### [GOAL OF THE EXERCISE]
Look through the data below for the string "notice", and copy every line where it turns up.

### [SOURCE RECORDS]

[Start of Attachment]

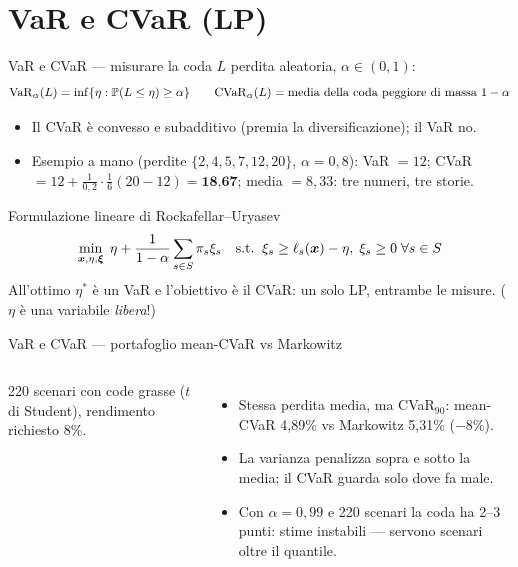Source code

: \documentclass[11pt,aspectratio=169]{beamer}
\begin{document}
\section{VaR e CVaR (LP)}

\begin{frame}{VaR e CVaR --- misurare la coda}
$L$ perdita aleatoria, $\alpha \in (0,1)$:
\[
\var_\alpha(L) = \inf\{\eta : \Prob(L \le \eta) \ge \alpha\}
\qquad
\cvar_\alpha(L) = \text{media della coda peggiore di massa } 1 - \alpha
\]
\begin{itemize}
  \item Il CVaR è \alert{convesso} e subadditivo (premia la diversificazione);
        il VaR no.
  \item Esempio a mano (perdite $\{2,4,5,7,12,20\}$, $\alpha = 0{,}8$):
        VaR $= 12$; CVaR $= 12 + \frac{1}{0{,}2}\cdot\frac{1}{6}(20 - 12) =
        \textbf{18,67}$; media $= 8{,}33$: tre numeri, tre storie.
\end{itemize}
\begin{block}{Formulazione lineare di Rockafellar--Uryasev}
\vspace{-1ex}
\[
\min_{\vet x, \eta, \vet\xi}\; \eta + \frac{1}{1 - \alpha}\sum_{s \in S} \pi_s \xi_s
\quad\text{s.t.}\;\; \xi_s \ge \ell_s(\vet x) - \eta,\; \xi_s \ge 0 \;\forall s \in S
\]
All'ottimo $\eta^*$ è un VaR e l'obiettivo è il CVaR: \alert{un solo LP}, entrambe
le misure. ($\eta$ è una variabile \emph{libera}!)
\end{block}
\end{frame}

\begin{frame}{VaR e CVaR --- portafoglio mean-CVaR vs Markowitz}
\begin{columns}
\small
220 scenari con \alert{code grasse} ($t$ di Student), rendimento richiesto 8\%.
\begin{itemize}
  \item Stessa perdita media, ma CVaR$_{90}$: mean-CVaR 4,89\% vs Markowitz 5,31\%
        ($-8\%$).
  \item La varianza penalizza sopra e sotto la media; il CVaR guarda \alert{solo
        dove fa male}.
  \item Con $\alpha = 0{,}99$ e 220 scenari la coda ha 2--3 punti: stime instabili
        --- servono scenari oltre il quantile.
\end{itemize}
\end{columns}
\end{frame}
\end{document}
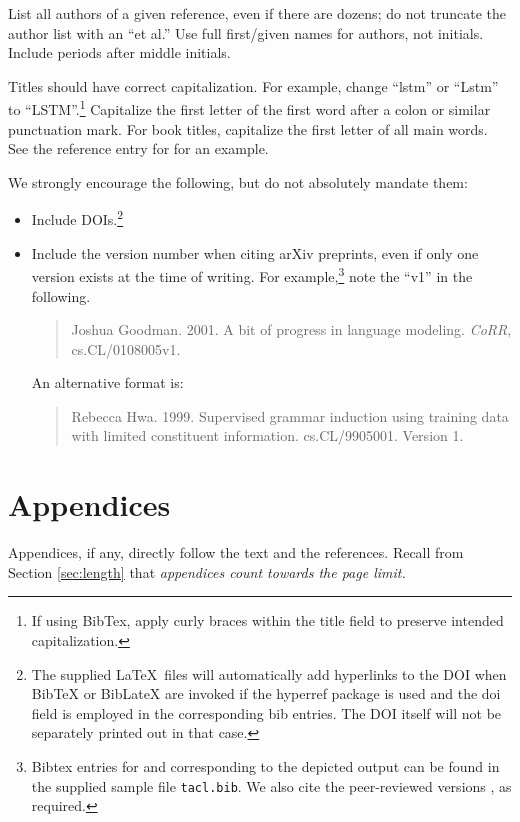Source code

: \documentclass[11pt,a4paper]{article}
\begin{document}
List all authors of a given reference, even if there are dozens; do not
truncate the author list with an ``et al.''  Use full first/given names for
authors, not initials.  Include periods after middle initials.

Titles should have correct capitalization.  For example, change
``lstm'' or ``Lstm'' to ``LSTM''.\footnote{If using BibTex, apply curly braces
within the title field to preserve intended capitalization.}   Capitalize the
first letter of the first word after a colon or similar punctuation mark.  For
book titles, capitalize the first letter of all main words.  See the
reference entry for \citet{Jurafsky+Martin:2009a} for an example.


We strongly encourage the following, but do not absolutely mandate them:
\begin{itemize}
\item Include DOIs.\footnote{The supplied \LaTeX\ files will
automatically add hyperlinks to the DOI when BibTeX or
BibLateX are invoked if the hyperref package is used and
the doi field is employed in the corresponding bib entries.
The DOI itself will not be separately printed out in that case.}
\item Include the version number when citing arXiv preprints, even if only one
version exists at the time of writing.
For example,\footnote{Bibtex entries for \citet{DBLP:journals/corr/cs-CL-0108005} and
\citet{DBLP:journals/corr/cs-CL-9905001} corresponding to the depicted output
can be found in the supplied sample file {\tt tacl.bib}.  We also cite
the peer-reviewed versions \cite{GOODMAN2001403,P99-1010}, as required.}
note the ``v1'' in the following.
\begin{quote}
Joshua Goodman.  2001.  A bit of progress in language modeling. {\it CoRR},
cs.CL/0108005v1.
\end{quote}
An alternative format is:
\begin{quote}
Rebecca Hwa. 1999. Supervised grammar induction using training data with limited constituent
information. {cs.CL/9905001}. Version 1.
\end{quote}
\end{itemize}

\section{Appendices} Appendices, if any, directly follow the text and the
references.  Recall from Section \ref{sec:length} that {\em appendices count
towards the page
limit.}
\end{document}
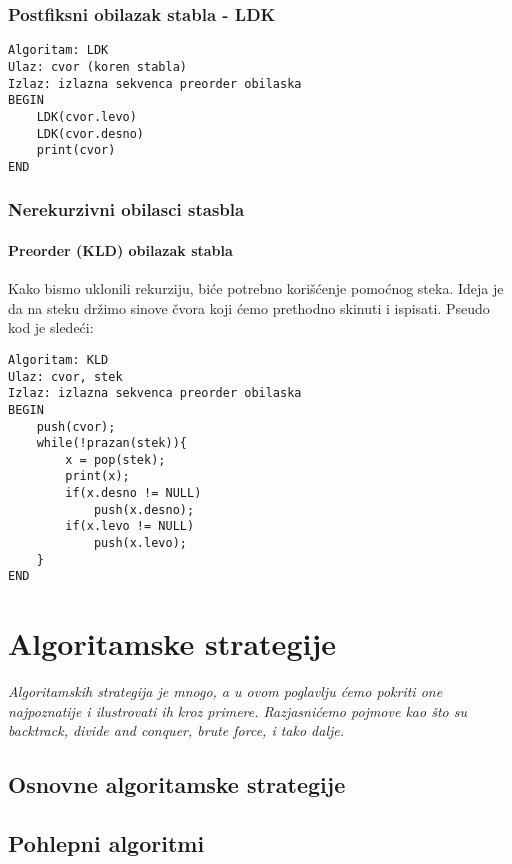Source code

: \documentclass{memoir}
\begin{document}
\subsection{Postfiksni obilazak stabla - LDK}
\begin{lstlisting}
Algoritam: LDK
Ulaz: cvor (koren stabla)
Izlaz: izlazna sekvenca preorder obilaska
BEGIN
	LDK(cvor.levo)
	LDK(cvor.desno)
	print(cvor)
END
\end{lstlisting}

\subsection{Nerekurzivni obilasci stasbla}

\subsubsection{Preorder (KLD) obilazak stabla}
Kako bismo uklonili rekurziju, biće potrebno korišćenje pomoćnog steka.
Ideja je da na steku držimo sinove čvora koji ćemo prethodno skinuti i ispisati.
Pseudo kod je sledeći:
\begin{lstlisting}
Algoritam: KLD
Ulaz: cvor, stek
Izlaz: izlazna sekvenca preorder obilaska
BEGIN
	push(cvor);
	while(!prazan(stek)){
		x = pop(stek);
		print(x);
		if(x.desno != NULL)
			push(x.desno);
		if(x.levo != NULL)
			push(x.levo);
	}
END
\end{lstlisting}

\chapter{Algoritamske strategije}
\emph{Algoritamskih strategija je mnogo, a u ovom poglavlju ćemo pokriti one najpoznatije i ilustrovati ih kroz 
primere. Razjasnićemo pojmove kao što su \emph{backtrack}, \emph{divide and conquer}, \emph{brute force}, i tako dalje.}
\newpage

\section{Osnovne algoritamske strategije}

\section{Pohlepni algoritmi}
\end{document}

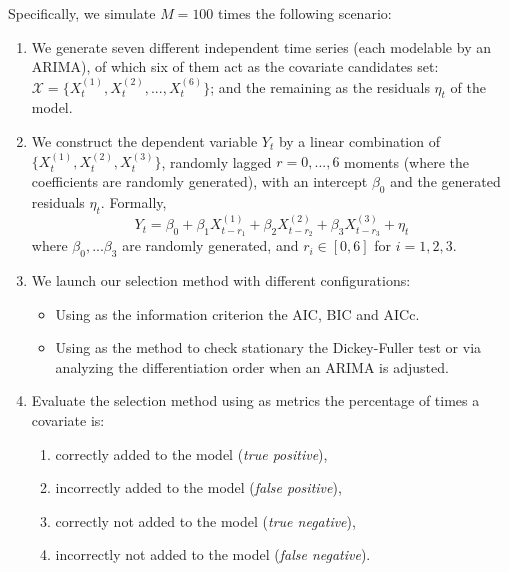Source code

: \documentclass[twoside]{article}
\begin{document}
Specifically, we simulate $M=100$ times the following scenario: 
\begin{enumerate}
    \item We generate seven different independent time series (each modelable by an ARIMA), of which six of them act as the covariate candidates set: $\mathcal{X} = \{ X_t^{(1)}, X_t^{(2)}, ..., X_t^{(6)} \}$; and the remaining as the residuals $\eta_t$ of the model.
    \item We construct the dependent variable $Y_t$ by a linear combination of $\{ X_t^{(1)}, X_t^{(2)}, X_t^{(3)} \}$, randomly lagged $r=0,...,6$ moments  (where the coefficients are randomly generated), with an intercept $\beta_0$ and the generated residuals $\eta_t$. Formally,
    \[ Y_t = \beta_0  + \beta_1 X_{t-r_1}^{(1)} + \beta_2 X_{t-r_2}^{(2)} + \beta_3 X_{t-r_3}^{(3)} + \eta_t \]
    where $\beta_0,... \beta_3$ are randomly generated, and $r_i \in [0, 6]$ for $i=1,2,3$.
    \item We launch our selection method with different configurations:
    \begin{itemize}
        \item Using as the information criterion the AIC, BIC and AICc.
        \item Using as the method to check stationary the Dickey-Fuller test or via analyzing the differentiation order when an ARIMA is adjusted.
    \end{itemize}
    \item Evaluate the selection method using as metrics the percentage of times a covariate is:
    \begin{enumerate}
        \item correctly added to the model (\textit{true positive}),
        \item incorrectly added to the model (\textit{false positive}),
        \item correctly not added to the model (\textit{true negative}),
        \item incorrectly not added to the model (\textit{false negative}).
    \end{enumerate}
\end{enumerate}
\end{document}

[End of Attachment]
[Start of Attachment]

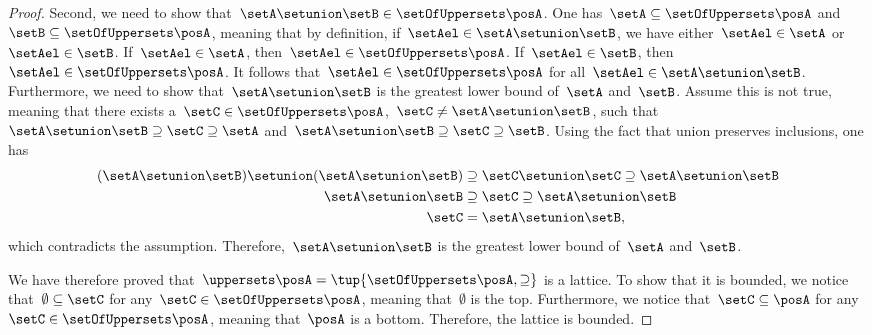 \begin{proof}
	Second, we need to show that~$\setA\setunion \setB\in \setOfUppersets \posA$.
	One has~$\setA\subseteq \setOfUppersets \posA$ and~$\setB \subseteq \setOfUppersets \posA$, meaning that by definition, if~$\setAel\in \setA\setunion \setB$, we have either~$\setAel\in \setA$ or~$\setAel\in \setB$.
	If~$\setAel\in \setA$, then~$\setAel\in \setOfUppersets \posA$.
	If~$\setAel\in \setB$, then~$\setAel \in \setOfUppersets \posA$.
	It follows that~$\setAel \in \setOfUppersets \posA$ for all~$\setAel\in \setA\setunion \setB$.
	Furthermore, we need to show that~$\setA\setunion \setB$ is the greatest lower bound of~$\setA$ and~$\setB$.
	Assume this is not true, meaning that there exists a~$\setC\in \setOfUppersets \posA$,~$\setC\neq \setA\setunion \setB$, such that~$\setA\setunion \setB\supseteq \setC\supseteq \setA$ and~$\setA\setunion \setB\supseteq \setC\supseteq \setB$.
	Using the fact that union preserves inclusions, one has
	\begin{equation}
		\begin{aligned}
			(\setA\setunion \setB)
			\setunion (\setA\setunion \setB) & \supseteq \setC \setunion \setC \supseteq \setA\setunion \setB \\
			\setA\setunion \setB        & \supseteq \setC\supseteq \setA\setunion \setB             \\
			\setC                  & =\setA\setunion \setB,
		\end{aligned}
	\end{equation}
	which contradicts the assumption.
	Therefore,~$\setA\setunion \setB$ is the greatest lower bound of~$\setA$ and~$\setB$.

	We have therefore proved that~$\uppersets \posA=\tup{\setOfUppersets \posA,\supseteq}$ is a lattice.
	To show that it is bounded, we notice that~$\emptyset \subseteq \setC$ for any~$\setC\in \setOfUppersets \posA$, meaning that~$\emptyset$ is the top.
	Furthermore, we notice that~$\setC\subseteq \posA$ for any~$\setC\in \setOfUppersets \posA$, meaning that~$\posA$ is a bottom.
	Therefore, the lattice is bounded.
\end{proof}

[End of Attachment]

### [ANSWER AREA]
	To show that it is bounded, we notice that~$\emptyset \subseteq \setC$ for any~$\setC\in \setOfUppersets \posA$, meaning that~$\emptyset$ is the top.
	Furthermore, we notice that~$\setC\subseteq \posA$ for any~$\setC\in \setOfUppersets \posA$, meaning that~$\posA$ is a bottom.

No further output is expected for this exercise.